Wien. Es hat ein Weilchen gedauert, aber nun ist es soweit: Das Gericht der Europäischen Union hat der Anglo Austrian AAB Bank, früher Meinl Bank, die Erlaubnis entzogen, Bankgeschäfte durchzuführen. Eine aufschiebende Wirkung wurde nicht gewährt, die Bank hat unverzüglich ihre Lizenz verloren.

Die AAB darf kein bankmäßiges Neugeschäft mehr machen, keine neuen Einlagen nehmen und auch keine Kredite mehr vergeben.
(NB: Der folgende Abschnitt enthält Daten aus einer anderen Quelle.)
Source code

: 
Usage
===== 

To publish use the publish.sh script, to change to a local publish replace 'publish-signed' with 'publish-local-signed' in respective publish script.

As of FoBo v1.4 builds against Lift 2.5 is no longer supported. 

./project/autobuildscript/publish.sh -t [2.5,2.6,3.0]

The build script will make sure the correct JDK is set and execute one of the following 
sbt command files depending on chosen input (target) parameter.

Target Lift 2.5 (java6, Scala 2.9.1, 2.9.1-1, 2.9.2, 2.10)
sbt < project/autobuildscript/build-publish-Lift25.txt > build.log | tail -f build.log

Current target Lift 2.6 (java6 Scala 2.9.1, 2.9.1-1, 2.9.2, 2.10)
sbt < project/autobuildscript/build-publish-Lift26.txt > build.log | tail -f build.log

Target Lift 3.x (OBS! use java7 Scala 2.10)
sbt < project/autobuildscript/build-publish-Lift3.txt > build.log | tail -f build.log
In nächster Zeit wird sie auch von bestehenden bankentechnischen Systemen abgekoppelt werden, was Kunden etwa bei Bankomatfunktionen merken werden. Die Gesellschaft muss ihr bestehendes Bankgeschäft so rasch wie möglich abwickeln. Die Einlagen müssen an Kunden ausgezahlt werden. Kredite werden bei Abwicklungen in der Regel an eine andere Bank übertragen oder verkauft.

Die Bank hatte schon vor dem Lizenzentzug erklärt, sich schrittweise aus dem Bankgeschäft zurückziehen zu wollen. Wie lang die jetzt anstehende Abwicklung (Liquidation) dauert, ist nicht bekannt. Es könnte ein bis zwei Jahre dauern. Ziehen könnten sich auch etwaige Berufungsverfahren.
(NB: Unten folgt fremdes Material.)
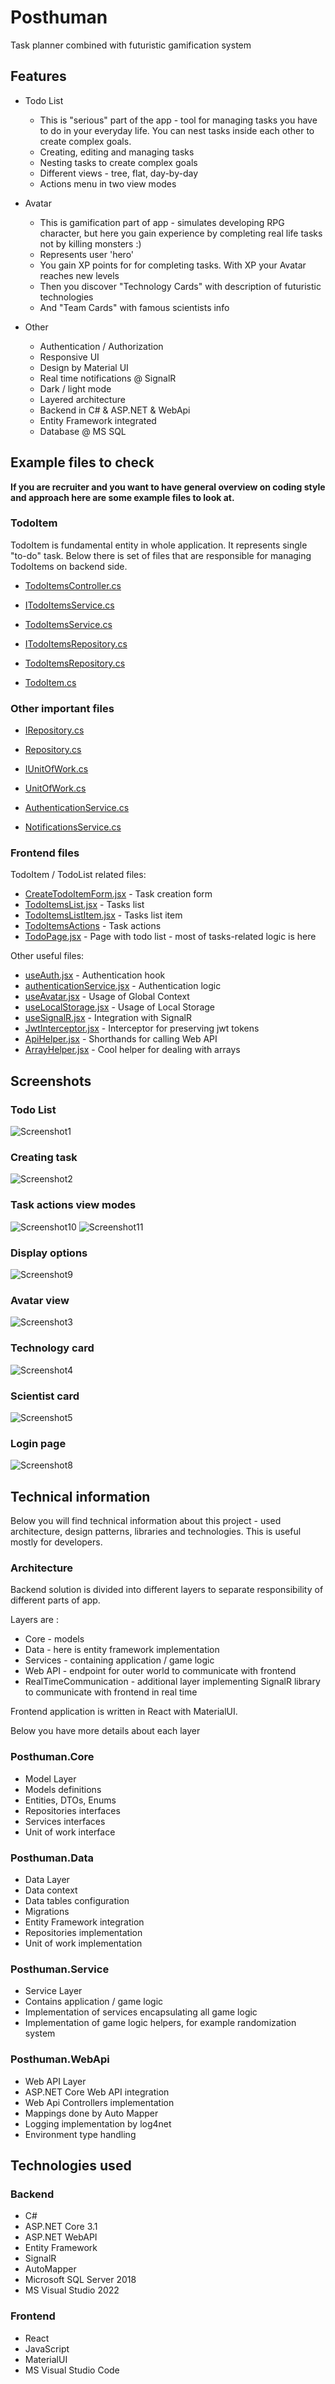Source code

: # Posthuman
Task planner combined with futuristic gamification system

## Features
- Todo List 
  - This is "serious" part of the app - tool for managing tasks you have to do in your everyday life. You can nest tasks inside each other to create complex goals. 
  - Creating, editing and managing tasks
  - Nesting tasks to create complex goals
  - Different views - tree, flat, day-by-day
  - Actions menu in two view modes
  
- Avatar
  - This is gamification part of app - simulates developing RPG character, but here you gain experience by completing real life tasks not by killing monsters :)
  - Represents user 'hero'
  - You gain XP points for for completing tasks. With XP your Avatar reaches new levels
  - Then you discover "Technology Cards" with description of futuristic technologies
  - And "Team Cards" with famous scientists info 

- Other
  - Authentication / Authorization
  - Responsive UI
  - Design by Material UI
  - Real time notifications @ SignalR
  - Dark / light mode
  - Layered architecture
  - Backend in C# & ASP.NET & WebApi
  - Entity Framework integrated
  - Database @ MS SQL 

## Example files to check 
**If you are recruiter and you want to have general overview on coding style and approach here are some example files to look at.**

### TodoItem
TodoItem is fundamental entity in whole application. It represents single "to-do" task. Below there is set of files that are responsible for managing TodoItems on backend side. 

- [TodoItemsController.cs](https://github.com/ArekWiacek/Posthuman/blob/master/Backend/Posthuman.WebApi/Controllers/TodoItemsController.cs)

- [ITodoItemsService.cs](https://github.com/ArekWiacek/Posthuman/blob/master/Backend/Posthuman.Core/Services/ITodoItemsService.cs)
- [TodoItemsService.cs](https://github.com/ArekWiacek/Posthuman/blob/master/Backend/Posthuman.Services/TodoItemsService.cs)

- [ITodoItemsRepository.cs](https://github.com/ArekWiacek/Posthuman/blob/master/Backend/Posthuman.Core/Repositories/ITodoItemsRepository.cs)
- [TodoItemsRepository.cs](https://github.com/ArekWiacek/Posthuman/blob/master/Backend/Posthuman.Data/Repositories/TodoItemsRepository.cs)

- [TodoItem.cs](https://github.com/ArekWiacek/Posthuman/blob/master/Backend/Posthuman.Core/Models/Entities/TodoItem.cs)

### Other important files
- [IRepository.cs](https://github.com/ArekWiacek/Posthuman/blob/master/Backend/Posthuman.Core/Repositories/IRepository.cs)
- [Repository.cs](https://github.com/ArekWiacek/Posthuman/blob/master/Backend/Posthuman.Data/Repositories/Repository.cs)

- [IUnitOfWork.cs](https://github.com/ArekWiacek/Posthuman/blob/master/Backend/Posthuman.Core/IUnitOfWork.cs)
- [UnitOfWork.cs](https://github.com/ArekWiacek/Posthuman/blob/master/Backend/Posthuman.Data/UnitOfWork.cs)

- [AuthenticationService.cs](https://github.com/ArekWiacek/Posthuman/blob/master/Backend/Posthuman.Services/AuthenticationService.cs)
- [NotificationsService.cs](https://github.com/ArekWiacek/Posthuman/blob/master/Backend/Posthuman.Services/NotificationsService.cs)

### Frontend files
TodoItem / TodoList related files:
- [CreateTodoItemForm.jsx](https://github.com/ArekWiacek/Posthuman/blob/master/Frontend/src/components/TodoItem/Forms/CreateTodoItemForm.jsx) - Task creation form
- [TodoItemsList.jsx](https://github.com/ArekWiacek/Posthuman/blob/master/Frontend/src/components/TodoItem/TodoItemsList/TodoItemsList.jsx) - Tasks list
- [TodoItemsListItem.jsx](https://github.com/ArekWiacek/Posthuman/blob/master/Frontend/src/components/TodoItem/TodoItemsList/TodoItemsListItem.jsx) - Tasks list item
- [TodoItemsActions](https://github.com/ArekWiacek/Posthuman/tree/master/Frontend/src/components/TodoItem/Actions) - Task actions
- [TodoPage.jsx](https://github.com/ArekWiacek/Posthuman/blob/master/Frontend/src/Pages/TodoPage.jsx) - Page with todo list - most of tasks-related logic is here

Other useful files:
- [useAuth.jsx](https://github.com/ArekWiacek/Posthuman/blob/master/Frontend/src/Hooks/useAuth.jsx) - Authentication hook
- [authenticationService.jsx](https://github.com/ArekWiacek/Posthuman/blob/master/Frontend/src/Services/authenticationService.js) - Authentication logic
- [useAvatar.jsx](https://github.com/ArekWiacek/Posthuman/blob/master/Frontend/src/Hooks/useAvatar.jsx) - Usage of Global Context
- [useLocalStorage.jsx](https://github.com/ArekWiacek/Posthuman/blob/master/Frontend/src/Hooks/useLocalStorage.jsx) - Usage of Local Storage
- [useSignalR.jsx](https://github.com/ArekWiacek/Posthuman/blob/master/Frontend/src/Hooks/useSignalR.jsx) - Integration with SignalR
- [JwtInterceptor.jsx](https://github.com/ArekWiacek/Posthuman/blob/master/Frontend/src/Interceptors/JwtInterceptor.jsx) - Interceptor for preserving jwt tokens
- [ApiHelper.jsx](https://github.com/ArekWiacek/Posthuman/blob/master/Frontend/src/Utilities/ApiHelper.jsx) - Shorthands for calling Web API 
- [ArrayHelper.jsx](https://github.com/ArekWiacek/Posthuman/blob/master/Frontend/src/Utilities/ArrayHelper.js) - Cool helper for dealing with arrays


## Screenshots

### Todo List
![Screenshot1](https://user-images.githubusercontent.com/10595928/157107573-4ac8352e-f748-439a-998d-302beced0a31.png)

### Creating task
![Screenshot2](https://user-images.githubusercontent.com/10595928/157107735-6b7b6294-8b7c-44c0-b57f-77486610f6a7.png)

### Task actions view modes
![Screenshot10](https://user-images.githubusercontent.com/10595928/157114498-839eb5a2-713c-41d8-9cdf-37d78a0d4367.png)
![Screenshot11](https://user-images.githubusercontent.com/10595928/157114510-5ea67fee-b709-4ead-b936-95234acf9a19.png)

### Display options
![Screenshot9](https://user-images.githubusercontent.com/10595928/157114544-1597e70c-599e-4144-a7ef-21ef21b37431.png)

### Avatar view
![Screenshot3](https://user-images.githubusercontent.com/10595928/157107785-fde5e64a-3409-44cc-b095-327cf8ae160e.png)

### Technology card
![Screenshot4](https://user-images.githubusercontent.com/10595928/157107820-5ee850a9-ded8-4578-b591-b44ea4ffb6f1.png)

### Scientist card
![Screenshot5](https://user-images.githubusercontent.com/10595928/157107843-05b347bd-b7f7-48a3-b8ee-efbbeade2867.png)

### Login page
![Screenshot8](https://user-images.githubusercontent.com/10595928/157114835-e5a2e5f1-4277-4f0a-962c-67b8dae62983.png)


## Technical information

Below you will find technical information about this project - used architecture, design patterns, libraries and technologies. This is useful mostly for developers.

### Architecture

Backend solution is divided into different layers to separate responsibility of different parts of app. 

Layers are : 
- Core - models
- Data - here is entity framework implementation
- Services - containing application / game logic 
- Web API - endpoint for outer world to communicate with frontend 
- RealTimeCommunication - additional layer implementing SignalR library to communicate with frontend in real time 

Frontend application is written in React with MaterialUI.

Below you have more details about each layer

### Posthuman.Core
* Model Layer
* Models definitions
* Entities, DTOs, Enums
* Repositories interfaces 
* Services interfaces
* Unit of work interface

### Posthuman.Data
* Data Layer
* Data context
* Data tables configuration
* Migrations
* Entity Framework integration
* Repositories implementation
* Unit of work implementation

### Posthuman.Service
* Service Layer
* Contains application / game logic
* Implementation of services encapsulating all game logic
* Implementation of game logic helpers, for example randomization system

### Posthuman.WebApi
* Web API Layer
* ASP.NET Core Web API integration
* Web Api Controllers implementation
* Mappings done by Auto Mapper
* Logging implementation by log4net
* Environment type handling

## Technologies used

### Backend
- C#
- ASP.NET Core 3.1
- ASP.NET WebAPI
- Entity Framework
- SignalR
- AutoMapper
- Microsoft SQL Server 2018
- MS Visual Studio 2022

### Frontend
- React
- JavaScript
- MaterialUI
- MS Visual Studio Code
Ein weiterer Richterspruch steht aber noch aus: Denn unmittelbar nach dem Lizenzentzug durch die Europäische Zentralbank (EZB) im November vergangenen Jahres hatten die Bank-Eigentümer beim EU-Gericht gegen den Konzessionsverlust Beschwerde eingebracht – und zusätzlich dagegen, dass dies im November sofort wirksam geworden war. Im Eilverfahren entschied das EU-Gericht damals, den Lizenzentzug vorläufig auszusetzen. Damit konnte die Bank zwischenzeitlich wieder tätig werden, wenngleich unter Kuratel eines behördlich eingesetzten Regierungskommissärs.

 

Bank wehrte sich vehement

Nun hob der EU–Gerichtspräsident eben diesen Beschluss auf. Eine aufschiebende Wirkung des EZB-Beschlusses wurde nicht zuerkannt, der Antrag auf vorläufigen Rechtsschutz zurückgewiesen. Inhaltlich, in der Sache selbst, gibt es aber noch keine Entscheidung.
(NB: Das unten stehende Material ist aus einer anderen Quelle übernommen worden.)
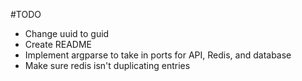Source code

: #TODO

- Change uuid to guid
- Create README
- Implement argparse to take in ports for API, Redis, and database
- Make sure redis isn't duplicating entries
Die Bank hatte schon vor dem EZB-Lizenzentzug autonom entschieden, die Abwicklung einzuleiten. Doch es sei ihr nicht gelungen darzulegen, dass ihr durch den Lizenzentzug ein schwerer und nicht wieder gut zu machender Schaden droht, argumentierte der Gerichtspräsident am Freitag.

„Damit ist der Beschluss der EZB vom 14. November 2019, mit dem der AAB Bank die Bankzulassung entzogen wurde, wieder vollziehbar“, teilte das Gericht mit. Somit hat die Gesellschaft mit Zustellung des heutigen Entscheids keine Bankkonzession mehr. Damit fällt dieses Institut auch nicht mehr unter die Bankenaufsicht durch die FMA (Finanzmarktaufsichtsbehörde). Der bisherige Aufpasser (Regierungskommissär), Otto Friedrich Hief, der der Meinl Bank zur Seite gestellt wurde, beendet mit dem Entscheid des EU-Gerichts seine bisherige Tätigkeit in der Ex-Bank.

Die Bankenaufsicht hat nun daher beim Handelsgericht Wien wieder einen Antrag auf Bestellung eines Abwicklers gestellt. Denn man habe „berechtigte Zweifel, dass die Mitglieder des Vorstandes der Anglo Austrian AAB Bank AG Gewähr für eine ordnungsgemäße Abwicklung des Bankgeschäftes bieten“, teilte die FMA in einer Aussendung mit. (APA/koka)

("Die Presse", Print-Ausgabe, 08.02.2020)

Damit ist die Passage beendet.